Drew it is to bad you didn’t get to try them. I think they are the best peaches I have ever had. We used to pick them every few years. We lived in Craig which is 151 miles north of Grand Junction. I have had peaches from many states that claim they have the best peaches, but in my opinion none can beat a Palisade Peach. We used to pay $16 a bushel. That was in the mid to late 80’s. I sure miss being out there. Just seeing those trees brings back good memories.


#7

Do they tie a rope around the trees when the peaches start to get heavy so they don’t split down the center?


#8

Not as far as I know. I’m not ready to try it, but I have seen a lot or research that makes it look pretty good. Higher yields per acre and early yields are promoted as benefits, but so far it has not caught on in my state


#9

I attached a picture of my peaches spaced 18X20 and pruned open center for comparison to the Perpendicular V spaced 6X18


#10

Wonderful looking orchard!


#11

Nice. Looks like a postcard. Hope it works out for ye.


#12

Nice orchard Rick! I also prune open center & try to keep my scaffolding/branching lower to the ground. Mine are spaced 15x20. It might be an unfounded fear but I’d worry about the trees splitting if I pruned to a V. I also don’t want them growing that high.


#13

Thank you. I followed the suggestions for my area, but I wish my spacing was a little closer. I prune with 36 inch loppers which keeps the trees short enough to pick all the fruit from the ground.

Comparing my pictures against the perpendicular V, I’m amazed by how dense the tree canopy on the V is compared with mine.

The V style is the perfect setup for some type of mechanical thinning, which may be part of their plan.

I thin with several passes with a baseball bat followed by hand thinning but I hate thinning!


#14

maineorchard

Forgot to ask about peaches in Maine. How do peaches do in Maine? Do you folks have problems with brown rot and frosts during bloom?


#15

2016 & 2017 were great seasons for peaches at my location. Pretty much all Reliance & Contender although I have started planting Red Haven (1st & 2nd seasons). I have (had) two 4th season Red Haven from Stark Bros. I pulled one after production this year after a severe bout of peach leaf curl did a number on one side of it…it looked like it migt be on its way out. I have learned to quickly elimate peach trees that might have something going on with them & replace them the next season. They grow quickly enough (unlike apples!) to eliminate some of the pain of “lost production”.

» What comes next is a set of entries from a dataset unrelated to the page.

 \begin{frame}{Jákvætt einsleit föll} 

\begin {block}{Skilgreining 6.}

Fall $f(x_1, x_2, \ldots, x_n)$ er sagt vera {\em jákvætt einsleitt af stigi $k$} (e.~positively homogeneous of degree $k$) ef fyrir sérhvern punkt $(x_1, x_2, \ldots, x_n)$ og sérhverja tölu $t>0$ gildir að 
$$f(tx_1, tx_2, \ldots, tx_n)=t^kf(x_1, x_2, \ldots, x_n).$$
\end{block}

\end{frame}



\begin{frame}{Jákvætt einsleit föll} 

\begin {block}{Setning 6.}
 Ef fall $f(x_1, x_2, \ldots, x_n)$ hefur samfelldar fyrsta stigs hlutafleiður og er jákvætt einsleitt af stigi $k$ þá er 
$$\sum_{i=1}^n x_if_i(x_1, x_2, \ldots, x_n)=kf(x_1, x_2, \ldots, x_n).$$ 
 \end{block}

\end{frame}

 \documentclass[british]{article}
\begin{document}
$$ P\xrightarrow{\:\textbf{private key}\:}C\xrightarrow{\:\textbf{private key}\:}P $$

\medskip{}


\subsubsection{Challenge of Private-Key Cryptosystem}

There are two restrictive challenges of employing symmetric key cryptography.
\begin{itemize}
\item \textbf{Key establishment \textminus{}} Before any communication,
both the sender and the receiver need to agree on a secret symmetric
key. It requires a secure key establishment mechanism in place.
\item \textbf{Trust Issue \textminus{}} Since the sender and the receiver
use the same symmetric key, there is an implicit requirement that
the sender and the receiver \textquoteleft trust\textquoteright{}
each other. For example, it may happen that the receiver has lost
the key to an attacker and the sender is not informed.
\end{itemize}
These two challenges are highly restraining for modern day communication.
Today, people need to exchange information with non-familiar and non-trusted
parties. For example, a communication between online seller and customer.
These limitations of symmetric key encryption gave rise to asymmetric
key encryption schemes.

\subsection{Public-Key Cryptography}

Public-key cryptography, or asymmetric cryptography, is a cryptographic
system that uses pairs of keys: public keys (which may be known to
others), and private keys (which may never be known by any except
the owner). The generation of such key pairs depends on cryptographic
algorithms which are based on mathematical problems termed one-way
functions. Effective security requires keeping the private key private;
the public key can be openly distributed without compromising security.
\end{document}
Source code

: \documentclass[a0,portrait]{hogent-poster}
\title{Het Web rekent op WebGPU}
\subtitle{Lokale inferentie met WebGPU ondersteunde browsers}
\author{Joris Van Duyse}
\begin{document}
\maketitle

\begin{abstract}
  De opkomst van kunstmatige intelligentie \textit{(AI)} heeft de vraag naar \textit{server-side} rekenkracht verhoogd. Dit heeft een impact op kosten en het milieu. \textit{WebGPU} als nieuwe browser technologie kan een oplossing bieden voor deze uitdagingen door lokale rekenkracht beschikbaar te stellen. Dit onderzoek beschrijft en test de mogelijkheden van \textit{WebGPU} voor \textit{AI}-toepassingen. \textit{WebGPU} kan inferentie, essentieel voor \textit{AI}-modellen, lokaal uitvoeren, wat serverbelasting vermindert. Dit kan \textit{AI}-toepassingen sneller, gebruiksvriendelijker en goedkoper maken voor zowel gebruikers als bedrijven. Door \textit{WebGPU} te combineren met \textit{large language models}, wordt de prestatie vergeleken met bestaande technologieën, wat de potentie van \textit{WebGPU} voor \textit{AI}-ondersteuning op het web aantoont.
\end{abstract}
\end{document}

Peach leaf curl has been very persistent the last 2 years. 2016 was worse…we sprayed Kocide 3000 in the fall, but were never able to get out there in the spring due to weather conditions. Spring spraying before bud break is always a struggle for us. Brown rot has not been a problem (knock on wood). Japanese beetles (we use traps) & tent catipillars (take them out by hand) are the biggest pests. I realy like the way you keep the grass/weeds away from your trunks. I think that is pretty important for numerous reasons.


#16

I’m happy but surprised to hear that Contender does well in Maine since it was developed in NC. Its an excellent peach here and the 1050 chill hours helps with the frosts.

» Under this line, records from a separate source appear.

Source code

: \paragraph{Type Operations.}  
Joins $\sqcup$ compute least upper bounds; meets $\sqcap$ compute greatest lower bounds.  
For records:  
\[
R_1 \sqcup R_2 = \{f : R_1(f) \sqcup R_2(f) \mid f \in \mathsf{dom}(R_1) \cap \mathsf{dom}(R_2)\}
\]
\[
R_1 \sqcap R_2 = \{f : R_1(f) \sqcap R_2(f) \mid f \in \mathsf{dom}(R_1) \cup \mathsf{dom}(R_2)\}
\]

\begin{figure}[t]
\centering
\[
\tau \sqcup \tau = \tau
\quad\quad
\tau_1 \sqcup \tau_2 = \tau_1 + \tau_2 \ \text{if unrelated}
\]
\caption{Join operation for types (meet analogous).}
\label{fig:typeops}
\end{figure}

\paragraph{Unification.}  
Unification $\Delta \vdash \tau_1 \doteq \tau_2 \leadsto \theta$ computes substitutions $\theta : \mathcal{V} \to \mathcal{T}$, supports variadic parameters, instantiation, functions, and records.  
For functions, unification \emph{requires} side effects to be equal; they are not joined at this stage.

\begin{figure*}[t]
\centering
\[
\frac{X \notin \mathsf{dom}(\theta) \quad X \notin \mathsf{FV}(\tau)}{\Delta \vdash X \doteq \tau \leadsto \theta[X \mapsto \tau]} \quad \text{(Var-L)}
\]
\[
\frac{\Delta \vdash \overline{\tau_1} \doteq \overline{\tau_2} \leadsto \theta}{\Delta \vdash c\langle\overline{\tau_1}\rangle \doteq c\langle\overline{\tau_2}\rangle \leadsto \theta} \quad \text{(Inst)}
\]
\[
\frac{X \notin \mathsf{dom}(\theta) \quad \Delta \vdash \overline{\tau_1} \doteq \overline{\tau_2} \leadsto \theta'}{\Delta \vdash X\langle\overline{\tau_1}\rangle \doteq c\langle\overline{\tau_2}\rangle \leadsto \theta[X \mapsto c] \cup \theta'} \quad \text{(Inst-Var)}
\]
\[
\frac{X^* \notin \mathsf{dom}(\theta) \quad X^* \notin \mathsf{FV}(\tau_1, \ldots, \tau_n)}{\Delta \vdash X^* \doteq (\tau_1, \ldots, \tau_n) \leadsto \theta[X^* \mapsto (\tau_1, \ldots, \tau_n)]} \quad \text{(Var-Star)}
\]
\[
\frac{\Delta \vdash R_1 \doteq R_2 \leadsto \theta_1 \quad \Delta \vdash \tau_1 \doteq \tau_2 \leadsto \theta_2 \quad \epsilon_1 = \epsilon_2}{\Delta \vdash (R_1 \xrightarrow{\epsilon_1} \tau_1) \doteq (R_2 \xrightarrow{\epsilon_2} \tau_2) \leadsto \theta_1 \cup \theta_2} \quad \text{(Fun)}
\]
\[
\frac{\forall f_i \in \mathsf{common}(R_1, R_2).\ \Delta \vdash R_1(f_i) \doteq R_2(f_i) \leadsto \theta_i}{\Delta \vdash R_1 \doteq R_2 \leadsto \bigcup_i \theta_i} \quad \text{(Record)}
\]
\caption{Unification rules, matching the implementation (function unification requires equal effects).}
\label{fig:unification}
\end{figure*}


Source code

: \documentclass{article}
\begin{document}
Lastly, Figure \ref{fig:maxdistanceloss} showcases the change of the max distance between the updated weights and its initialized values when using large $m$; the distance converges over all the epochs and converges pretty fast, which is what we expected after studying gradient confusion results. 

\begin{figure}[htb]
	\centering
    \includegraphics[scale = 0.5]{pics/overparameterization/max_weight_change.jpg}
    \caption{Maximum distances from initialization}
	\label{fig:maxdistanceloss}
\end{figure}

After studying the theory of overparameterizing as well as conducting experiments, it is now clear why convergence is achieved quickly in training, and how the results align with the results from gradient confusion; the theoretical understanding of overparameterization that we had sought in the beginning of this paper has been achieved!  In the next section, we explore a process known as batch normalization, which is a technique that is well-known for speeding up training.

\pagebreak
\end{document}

We have something called "peach tree shortlife disease’ where a portion of peach trees die each year. The problem has been studied for over 30 years but the exact cause remains unknown.

Other than PTSL peach trees are pretty easy to grow here, but frost damage can wipe out most of the peaches in bad years.

If I was younger, I would test some perpendicular V trees


#17

Maine,

I used to dialog a little bit with a peach grower in northern IL, probably similar to your climate. He tired the perpendicular V. He said the biggest problem was canker in the crotch.

Canker hasn’t been much of an issue here, but I’ve heard it can be a pretty big issue in colder climates. It grows mostly in the non-growing season. I suspect it’s not as much of an issue in warmer climates because of the longer growing season, and shorter winters.


#18

@blueberrythrill

Beautiful!!!


#19

Olpea

Thank you for that useful information. Canker in the crotch sounds unpleasant! :grin:


#20

Canker has definitely been an issue for me as well…one of the downfalls of growing peaches in a cold climate.